Forums > Animenano.com Issues and Requests > stopping a feed scraper
<< 1 2 3 >>That only checks for links, so sites like tubeless would still get through (since they actually provide links back).
I agree with Hung's hypothesis that Tubeless is scraping from a secondary RSS source. With no ads, it seems rather pointless, although the constant links are a bit annoying.
The adsense code is still there so they were using it once. I guess the site got banned from Adsense. Good thing is, once you're banned from Adsense, you can never come back in.
You shouldn't be too concerned about your content being stolen. Your blog won't suffer any penalties and tubeless' pages won't ever outrank you in the search engines.

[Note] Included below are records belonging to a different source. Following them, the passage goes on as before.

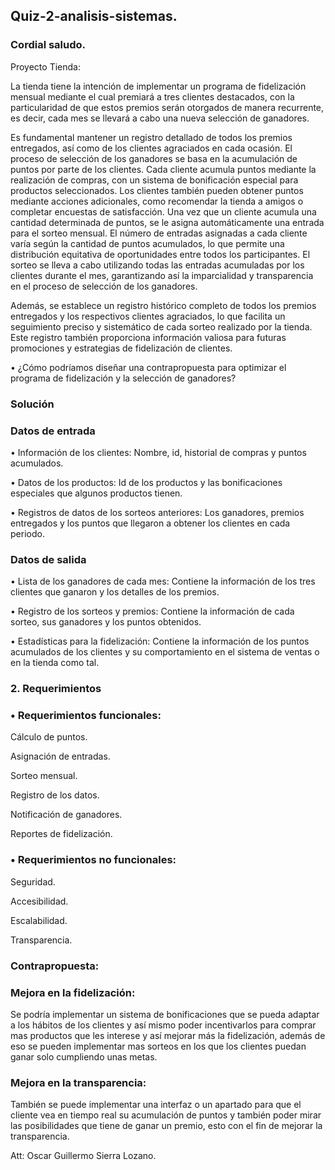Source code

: ## Quiz-2-analisis-sistemas.
### Cordial saludo.

Proyecto Tienda:

La tienda tiene la intención de implementar un programa de fidelización mensual mediante el cual premiará a tres clientes destacados, con la particularidad de que estos premios serán otorgados de manera recurrente, es decir, cada mes se llevará a cabo una nueva selección de ganadores. 

Es fundamental mantener un registro detallado de todos
los premios entregados, así como de los clientes agraciados en cada ocasión.
El proceso de selección de los ganadores se basa en la acumulación de puntos por parte
de los clientes. Cada cliente acumula puntos mediante la realización de compras, con un
sistema de bonificación especial para productos seleccionados. Los clientes también
pueden obtener puntos mediante acciones adicionales, como recomendar la tienda a
amigos o completar encuestas de satisfacción.
Una vez que un cliente acumula una cantidad determinada de puntos, se le asigna
automáticamente una entrada para el sorteo mensual. El número de entradas asignadas
a cada cliente varía según la cantidad de puntos acumulados, lo que permite una
distribución equitativa de oportunidades entre todos los participantes.
El sorteo se lleva a cabo utilizando todas las entradas acumuladas por los clientes
durante el mes, garantizando así la imparcialidad y transparencia en el proceso de
selección de los ganadores.

Además, se establece un registro histórico completo de todos los premios entregados y
los respectivos clientes agraciados, lo que facilita un seguimiento preciso y sistemático
de cada sorteo realizado por la tienda. Este registro también proporciona información
valiosa para futuras promociones y estrategias de fidelización de clientes.

• ¿Cómo podríamos diseñar una contrapropuesta para optimizar el programa de
fidelización y la selección de ganadores?

### Solución 

### Datos de entrada

•	Información de los clientes: Nombre, id, historial de compras y puntos acumulados.

•	Datos de los productos: Id de los productos y las bonificaciones especiales que algunos productos tienen.

•	Registros de datos de los sorteos anteriores: Los ganadores, premios entregados y los puntos que llegaron a obtener los clientes en cada periodo.

### Datos de salida
•	Lista de los ganadores de cada mes: Contiene la información de los tres clientes que ganaron y los detalles de los premios.

•	Registro de los sorteos y premios: Contiene la información de cada sorteo, sus ganadores y los puntos obtenidos.

•	Estadísticas para la fidelización: Contiene la información de los puntos acumulados de los clientes y su comportamiento en el sistema de ventas o en la tienda como tal.

### 2. Requerimientos 

### •	Requerimientos funcionales:

Cálculo de puntos.

Asignación de entradas.

Sorteo mensual.

Registro de los datos.

Notificación de ganadores.

Reportes de fidelización.

### •	Requerimientos no funcionales:

Seguridad.

Accesibilidad.

Escalabilidad.

Transparencia.

### Contrapropuesta:

### Mejora en la fidelización:

Se podría implementar un sistema de bonificaciones que se pueda adaptar a los hábitos de los clientes y así mismo poder incentivarlos para comprar mas productos que les interese y así mejorar más la fidelización, además de eso se pueden implementar mas sorteos en los que los clientes puedan ganar solo cumpliendo unas metas.

### Mejora en la transparencia:

También se puede implementar una interfaz o un apartado para que el cliente vea en tiempo real su acumulación de puntos y también poder mirar las posibilidades que tiene de ganar un premio, esto con el fin de mejorar la transparencia.

Att: Oscar Guillermo Sierra Lozano.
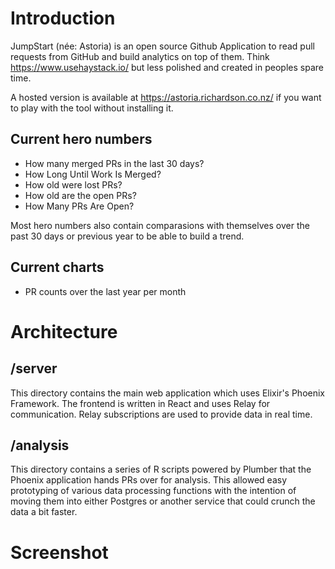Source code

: # Introduction

JumpStart (née: Astoria) is an open source Github Application to read pull requests from GitHub and build analytics on top of them. Think https://www.usehaystack.io/ but less polished and created in peoples spare time.

A hosted version is available at https://astoria.richardson.co.nz/ if you want to play with the tool without installing it.

## Current hero numbers

- How many merged PRs in the last 30 days?
- How Long Until Work Is Merged?
- How old were lost PRs?
- How old are the open PRs?
- How Many PRs Are Open?

Most hero numbers also contain comparasions with themselves over the past 30 days or previous year to be able to build a trend.

## Current charts

- PR counts over the last year per month

# Architecture

## /server

This directory contains the main web application which uses Elixir's Phoenix Framework. The frontend is written in React and uses Relay for communication. Relay subscriptions are used to provide data in real time.

## /analysis

This directory contains a series of R scripts powered by Plumber that the Phoenix application hands PRs over for analysis. This allowed easy prototyping of various data processing functions with the intention of moving them into either Postgres or another service that could crunch the data a bit faster.

# Screenshot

Additionally, the person in charge doesn't seem to be very knowledgable in scraping. There are far better ways to do this.
Secondary RSS source? My guess is that blocking doesn't work because he is using a proxy.
Well, if anyone used Anime Nano's feed to scrape, I can assure you that I'd take care of it ASAP. But I checked all of my server logs (BGB and AN) and that IP shows up in zero.
Maybe if everyone marks trackback from tubeless as being spam, Akismet will start blocking it? I dunno, maybe it's worth a shot.
Looks like tubeless is back after a few days of peace. And is running non-Google ads. Grrr.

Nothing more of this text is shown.